I write novels which are more concerned with motivation and effect that with who, when and where, because, for me, characters provide the central element of a good story. Just to be conventional, I am willing to concede that a novel also needs a plot, to carry the reader from A to B, preferably by a rollercoaster of hills and troughs. But I like to start with an underlying question that triggers the enterprise and gets me wondering.

In my first novel, A Time For Silence (published by Honno Press, 2012), the plot involves a young woman, in the 21st century, discovering a family secret from the middle of the 20th century, and her investigations, discoveries and misconceptions are contrasted with the story of what really happened, back in the 30s and 40s.
The question that inspired the plot was this. Is it ever possible to understand an historical event, whether it’s the court of the Tudors, the mean streets of Victorian London, or your own grandparent’s lives, if you can only see it through your own imagination, shaped by your own education, economics, class, religion, expectation, social mores and language? I’ve read many historical novels where the characters cannot help having modern views and attitudes, no matter what velvets and brocades they wear.
In my second novel, Motherlove (published by Honno Press 2015), the question that got me going was raised by the case of María Eugenia Sampallo Barragán. Maria Eugenia is an Argentinian. She’d known from childhood that she was adopted, but finally she discovered that she had been taken, at birth, from a clandestine torture centre, where her birth parents, communists, were ‘disappeared’ by the military government. She had been handed over as a prize to a couple who were supporters of the regime. Maria Eugenia made the world news because she was taking her adoptive parents to court.
The interest, for me, had nothing to do with gory Argentinian politics. I wondered what her relationship with her adoptive parents had been like. Surely, I thought, it must have been unhappy, because if she had grown up secure, as their loving and beloved daughter, she would have been torn to shreds by the idea of taking them to court, no matter how awful the truth turned out to be.
My assumption proved to be correct: Maria Eugenia had had an unhappy childhood and had left home resenting her adoptive parents.
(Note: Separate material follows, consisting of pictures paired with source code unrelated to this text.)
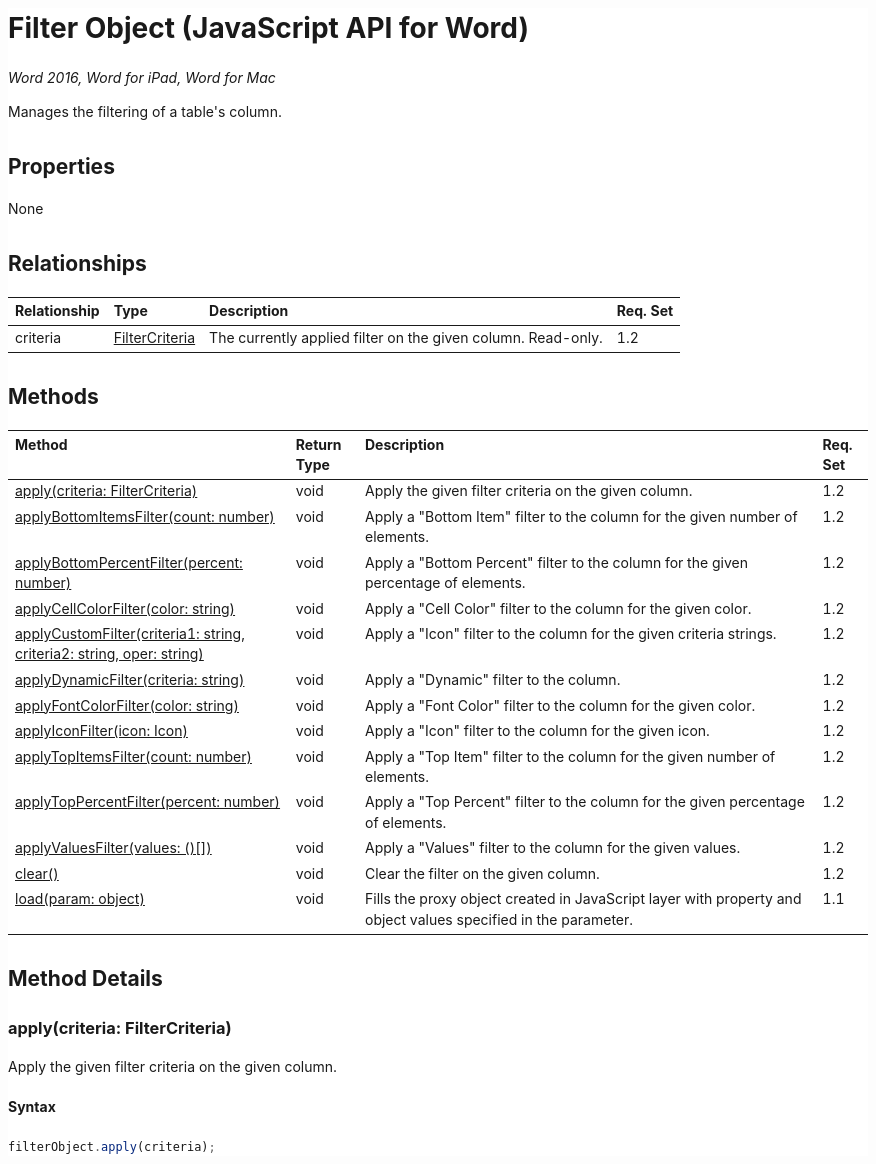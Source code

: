 # Filter Object (JavaScript API for Word)

_Word 2016, Word for iPad, Word for Mac_

Manages the filtering of a table's column.

## Properties

None

## Relationships
| Relationship | Type	|Description| Req. Set|
|:---------------|:--------|:----------|:----|
|criteria|[FilterCriteria](filtercriteria.md)|The currently applied filter on the given column. Read-only.|1.2||

## Methods

| Method		   | Return Type	|Description| Req. Set|
|:---------------|:--------|:----------|:----|
|[apply(criteria: FilterCriteria)](#applycriteria-filtercriteria)|void|Apply the given filter criteria on the given column.|1.2|
|[applyBottomItemsFilter(count: number)](#applybottomitemsfiltercount-number)|void|Apply a "Bottom Item" filter to the column for the given number of elements.|1.2|
|[applyBottomPercentFilter(percent: number)](#applybottompercentfilterpercent-number)|void|Apply a "Bottom Percent" filter to the column for the given percentage of elements.|1.2|
|[applyCellColorFilter(color: string)](#applycellcolorfiltercolor-string)|void|Apply a "Cell Color" filter to the column for the given color.|1.2|
|[applyCustomFilter(criteria1: string, criteria2: string, oper: string)](#applycustomfiltercriteria1-string-criteria2-string-oper-string)|void|Apply a "Icon" filter to the column for the given criteria strings.|1.2|
|[applyDynamicFilter(criteria: string)](#applydynamicfiltercriteria-string)|void|Apply a "Dynamic" filter to the column.|1.2|
|[applyFontColorFilter(color: string)](#applyfontcolorfiltercolor-string)|void|Apply a "Font Color" filter to the column for the given color.|1.2|
|[applyIconFilter(icon: Icon)](#applyiconfiltericon-icon)|void|Apply a "Icon" filter to the column for the given icon.|1.2|
|[applyTopItemsFilter(count: number)](#applytopitemsfiltercount-number)|void|Apply a "Top Item" filter to the column for the given number of elements.|1.2|
|[applyTopPercentFilter(percent: number)](#applytoppercentfilterpercent-number)|void|Apply a "Top Percent" filter to the column for the given percentage of elements.|1.2|
|[applyValuesFilter(values: ()[])](#applyvaluesfiltervalues-)|void|Apply a "Values" filter to the column for the given values.|1.2|
|[clear()](#clear)|void|Clear the filter on the given column.|1.2|
|[load(param: object)](#loadparam-object)|void|Fills the proxy object created in JavaScript layer with property and object values specified in the parameter.|1.1|

## Method Details


### apply(criteria: FilterCriteria)
Apply the given filter criteria on the given column.

#### Syntax
```js
filterObject.apply(criteria);
```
By contrast, some of the other adopted children of the ‘disappeared,’ who loved their adoptive parents, didn’t even want to know who their birth parents were.
My book, Motherlove, has nothing whatsoever to do with Argentina, or Maria Eugenia’s story, but it does concern two girls who find they are not the natural daughters of the women they call Mother. One is happy with the family she has, and couldn’t give a toss about the truth. The other finds that the genetic confusion merely reinforces a sense of alienation that she already feels.
The question is – does the love of a child for a mother have anything at all to do with genetic bonds, and can it simply be snapped in two if those bonds turn out to be an illusion?
I hope that readers manage to unearth the underlying questions in my novels. I am always delighted to read comments from people who like my work, but the comments which give me the greatest satisfaction are the ones that tell me the reader was left thinking.